**THE PROBLEM**
Your response should contain each line of the data that includes "waldoRegex".

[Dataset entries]
*** Begin section ***
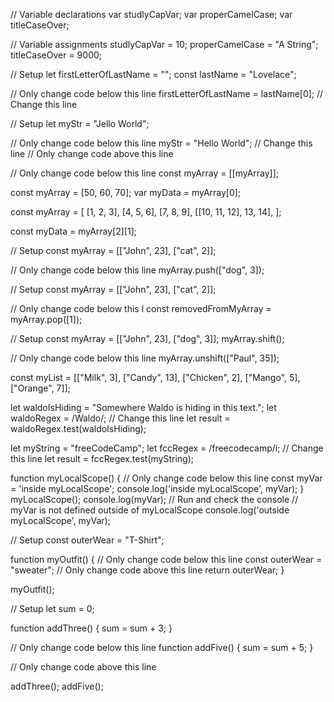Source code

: // Variable declarations
var studlyCapVar;
var properCamelCase;
var titleCaseOver;

// Variable assignments
studlyCapVar = 10;
properCamelCase = "A String";
titleCaseOver = 9000;




// Setup
let firstLetterOfLastName = "";
const lastName = "Lovelace";

// Only change code below this line
 firstLetterOfLastName = lastName[0]; // Change this line


// Setup
let myStr = "Jello World";

// Only change code below this line
myStr = "Hello World"; // Change this line
// Only change code above this line



// Only change code below this line
const myArray = [[myArray]];

const myArray = [50, 60, 70];
var myData = myArray[0];


const myArray = [
  [1, 2, 3],
  [4, 5, 6],
  [7, 8, 9],
  [[10, 11, 12], 13, 14],
];

const myData = myArray[2][1];


// Setup
const myArray = [["John", 23], ["cat", 2]];

// Only change code below this line
myArray.push(["dog", 3]);


// Setup
const myArray = [["John", 23], ["cat", 2]];

// Only change code below this l
const removedFromMyArray = myArray.pop([1]);


// Setup
const myArray = [["John", 23], ["dog", 3]];
myArray.shift();

// Only change code below this line
myArray.unshift(["Paul", 35]);

const myList = [["Milk", 3], ["Candy", 13], ["Chicken", 2], ["Mango", 5], ["Orange", 7]];

let waldoIsHiding = "Somewhere Waldo is hiding in this text.";
let waldoRegex = /Waldo/; // Change this line
let result = waldoRegex.test(waldoIsHiding);

let myString = "freeCodeCamp";
let fccRegex = /freecodecamp/i; // Change this line
let result = fccRegex.test(myString);



function myLocalScope() {
  // Only change code below this line
const myVar = 'inside myLocalScope';
  console.log('inside myLocalScope', myVar);
}
myLocalScope();
console.log(myVar);
// Run and check the console
// myVar is not defined outside of myLocalScope
console.log('outside myLocalScope', myVar);


// Setup
const outerWear = "T-Shirt";

function myOutfit() {
  // Only change code below this line
const outerWear = "sweater";
  // Only change code above this line
  return outerWear;
}

myOutfit();

// Setup
let sum = 0;

function addThree() {
  sum = sum + 3;
}

// Only change code below this line
function addFive() {
  sum = sum + 5;
}

// Only change code above this line

addThree();
addFive();
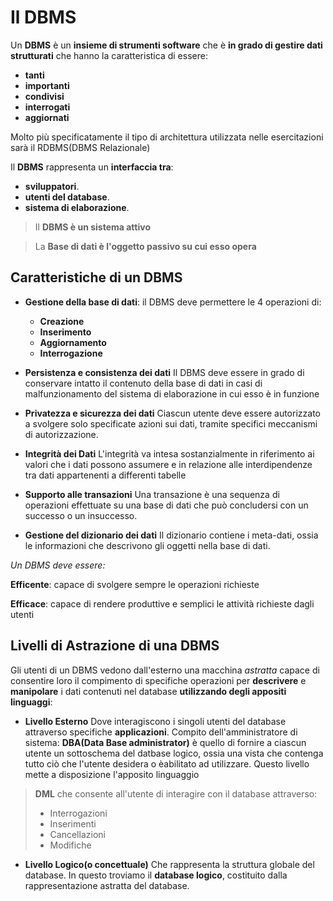 # Il DBMS

Un **DBMS** è un **insieme di strumenti software** che è **in grado di gestire dati strutturati** che hanno la caratteristica di essere:
- **tanti**
- **importanti**
- **condivisi**
- **interrogati**
- **aggiornati**

Molto più specificatamente il tipo di architettura utilizzata nelle esercitazioni sarà il RDBMS(DBMS Relazionale)

Il **DBMS** rappresenta un **interfaccia tra**:
- **sviluppatori**.
- **utenti del database**.
- **sistema di elaborazione**.

> Il **DBMS è un sistema attivo**

> La **Base di dati è l'oggetto passivo su cui esso opera**


## Caratteristiche di un DBMS

- **Gestione della base di dati**: il DBMS deve permettere le 4 operazioni di:
	- **Creazione**
	- **Inserimento**
	- **Aggiornamento**
	- **Interrogazione**

- **Persistenza e consistenza dei dati**
Il DBMS deve essere in grado di conservare intatto il contenuto della base di dati in casi di malfunzionamento del sistema di elaborazione in cui esso è in funzione

- **Privatezza e sicurezza dei dati**
Ciascun utente deve essere autorizzato a svolgere solo specificate azioni sui dati, tramite specifici meccanismi di autorizzazione.

- **Integrità dei Dati**
L'integrità va intesa sostanzialmente in riferimento ai valori che i dati possono assumere e in relazione alle interdipendenze tra dati appartenenti a differenti tabelle

- **Supporto alle transazioni**
Una transazione è una sequenza di operazioni effettuate su una base di dati che può concludersi con un successo o un insuccesso.

- **Gestione del dizionario dei dati**
Il dizionario contiene i meta-dati, ossia le informazioni che descrivono gli oggetti nella base di dati.

*Un DBMS deve essere:*

**Efficente**: capace di svolgere sempre le operazioni richieste

**Efficace**: capace di rendere produttive e semplici le attività richieste dagli utenti

## Livelli di Astrazione di una DBMS

Gli utenti di un DBMS vedono dall'esterno una macchina *astratta* capace di consentire loro il compimento di specifiche operazioni per **descrivere** e **manipolare** i dati contenuti nel database **utilizzando degli appositi linguaggi**:

- **Livello Esterno**
Dove interagiscono i singoli utenti del database attraverso specifiche **applicazioni**.
Compito dell'amministratore di sistema: **DBA(Data Base administrator)** è quello di fornire a ciascun utente un sottoschema del datbase logico, ossia una vista che contenga tutto ciò che l'utente desidera o èabilitato ad utilizzare.
Questo livello mette a disposizione l'apposito linguaggio 
> **DML** 
> che consente all'utente di interagire con il database attraverso:
> - Interrogazioni
> - Inserimenti
> - Cancellazioni
> - Modifiche
- **Livello Logico(o concettuale)**
Che rappresenta la struttura globale del database.
In questo troviamo il **database logico**, costituito dalla rappresentazione astratta del database.
<!--stackedit_data:
eyJoaXN0b3J5IjpbLTEwNDM3MjYwOTIsMTc1MTgwMTg1NiwyMD
I1OTI3NjQwLC0yMzM4OTM2NzMsNjc4NjgxMDUxXX0=
-->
*** End section ***
**ANSWER TO THIS PROBLEM**
let waldoRegex = /Waldo/; // Change this line
let result = waldoRegex.test(waldoIsHiding);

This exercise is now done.